--- Work to complete ---
Up to and including the line with "### Comptabilité de la TVA", repeat every line of the listing exactly, beginning at the first.

--- Information ---
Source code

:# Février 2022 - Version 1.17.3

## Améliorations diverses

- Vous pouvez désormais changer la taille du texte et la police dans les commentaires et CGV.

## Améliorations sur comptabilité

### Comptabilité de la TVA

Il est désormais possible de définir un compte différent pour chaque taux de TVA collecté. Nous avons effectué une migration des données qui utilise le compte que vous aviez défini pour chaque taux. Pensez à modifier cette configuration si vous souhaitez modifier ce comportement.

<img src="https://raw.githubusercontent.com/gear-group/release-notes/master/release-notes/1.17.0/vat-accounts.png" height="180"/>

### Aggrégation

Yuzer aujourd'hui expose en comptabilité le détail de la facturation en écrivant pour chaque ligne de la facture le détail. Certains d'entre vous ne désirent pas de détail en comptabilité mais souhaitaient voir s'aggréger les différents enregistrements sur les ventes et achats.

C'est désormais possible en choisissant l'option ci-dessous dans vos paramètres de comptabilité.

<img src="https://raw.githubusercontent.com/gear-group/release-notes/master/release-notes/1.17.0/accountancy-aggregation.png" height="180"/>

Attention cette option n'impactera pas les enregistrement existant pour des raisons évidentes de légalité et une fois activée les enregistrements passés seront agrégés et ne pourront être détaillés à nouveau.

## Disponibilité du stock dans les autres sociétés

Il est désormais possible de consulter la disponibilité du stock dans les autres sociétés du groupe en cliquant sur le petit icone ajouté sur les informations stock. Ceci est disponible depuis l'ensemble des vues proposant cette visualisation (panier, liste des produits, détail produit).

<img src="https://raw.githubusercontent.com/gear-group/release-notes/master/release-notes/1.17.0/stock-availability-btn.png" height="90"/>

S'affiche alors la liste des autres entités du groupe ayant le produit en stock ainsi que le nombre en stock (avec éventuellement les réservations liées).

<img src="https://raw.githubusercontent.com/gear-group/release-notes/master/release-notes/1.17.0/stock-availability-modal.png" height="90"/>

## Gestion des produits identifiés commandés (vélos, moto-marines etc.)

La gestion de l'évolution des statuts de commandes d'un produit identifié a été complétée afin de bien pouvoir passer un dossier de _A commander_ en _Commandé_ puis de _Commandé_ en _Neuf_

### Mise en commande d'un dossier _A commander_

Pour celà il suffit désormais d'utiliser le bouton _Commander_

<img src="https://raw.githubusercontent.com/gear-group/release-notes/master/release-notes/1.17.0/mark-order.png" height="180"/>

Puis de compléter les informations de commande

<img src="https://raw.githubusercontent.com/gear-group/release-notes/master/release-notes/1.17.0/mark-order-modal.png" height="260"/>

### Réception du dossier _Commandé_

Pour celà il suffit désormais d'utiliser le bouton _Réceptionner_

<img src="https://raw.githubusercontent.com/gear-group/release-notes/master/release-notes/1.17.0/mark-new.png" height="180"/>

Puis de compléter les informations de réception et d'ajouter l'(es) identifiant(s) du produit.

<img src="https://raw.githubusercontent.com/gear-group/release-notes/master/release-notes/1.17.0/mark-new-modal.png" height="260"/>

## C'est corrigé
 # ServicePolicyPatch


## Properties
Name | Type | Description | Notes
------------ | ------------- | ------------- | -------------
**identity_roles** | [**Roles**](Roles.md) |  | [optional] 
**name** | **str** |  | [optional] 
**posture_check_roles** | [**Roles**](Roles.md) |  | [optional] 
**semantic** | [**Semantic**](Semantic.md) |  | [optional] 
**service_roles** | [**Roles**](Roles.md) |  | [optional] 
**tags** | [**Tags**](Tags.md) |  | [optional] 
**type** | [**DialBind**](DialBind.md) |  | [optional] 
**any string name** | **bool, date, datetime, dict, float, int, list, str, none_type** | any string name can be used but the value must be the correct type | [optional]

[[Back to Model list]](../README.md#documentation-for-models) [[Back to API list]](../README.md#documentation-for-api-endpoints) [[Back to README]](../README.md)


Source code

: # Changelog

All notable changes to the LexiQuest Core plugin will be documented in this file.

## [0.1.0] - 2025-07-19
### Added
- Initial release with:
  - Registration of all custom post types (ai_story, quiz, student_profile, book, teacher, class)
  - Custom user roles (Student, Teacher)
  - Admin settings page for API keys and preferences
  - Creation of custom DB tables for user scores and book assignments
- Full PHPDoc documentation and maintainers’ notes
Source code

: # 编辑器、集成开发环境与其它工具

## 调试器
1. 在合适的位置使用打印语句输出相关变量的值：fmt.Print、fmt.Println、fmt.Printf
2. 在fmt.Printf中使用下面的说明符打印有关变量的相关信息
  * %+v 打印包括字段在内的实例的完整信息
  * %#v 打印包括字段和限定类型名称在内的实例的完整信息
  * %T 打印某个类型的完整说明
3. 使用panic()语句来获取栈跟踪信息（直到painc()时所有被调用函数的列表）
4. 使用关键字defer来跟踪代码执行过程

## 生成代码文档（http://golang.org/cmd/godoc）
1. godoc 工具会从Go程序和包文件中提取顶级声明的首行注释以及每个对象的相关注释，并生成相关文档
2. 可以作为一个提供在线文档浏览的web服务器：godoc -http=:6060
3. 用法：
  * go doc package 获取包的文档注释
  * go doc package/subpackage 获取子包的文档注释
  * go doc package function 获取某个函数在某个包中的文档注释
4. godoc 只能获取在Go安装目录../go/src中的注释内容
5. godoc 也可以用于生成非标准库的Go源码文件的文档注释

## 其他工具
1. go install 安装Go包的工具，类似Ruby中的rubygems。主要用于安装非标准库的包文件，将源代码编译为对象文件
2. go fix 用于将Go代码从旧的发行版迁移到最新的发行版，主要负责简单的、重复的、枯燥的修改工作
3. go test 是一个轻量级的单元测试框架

--- Result for this task ---
Source code

:# Février 2022 - Version 1.17.3

## Améliorations diverses

- Vous pouvez désormais changer la taille du texte et la police dans les commentaires et CGV.

## Améliorations sur comptabilité

### Comptabilité de la TVA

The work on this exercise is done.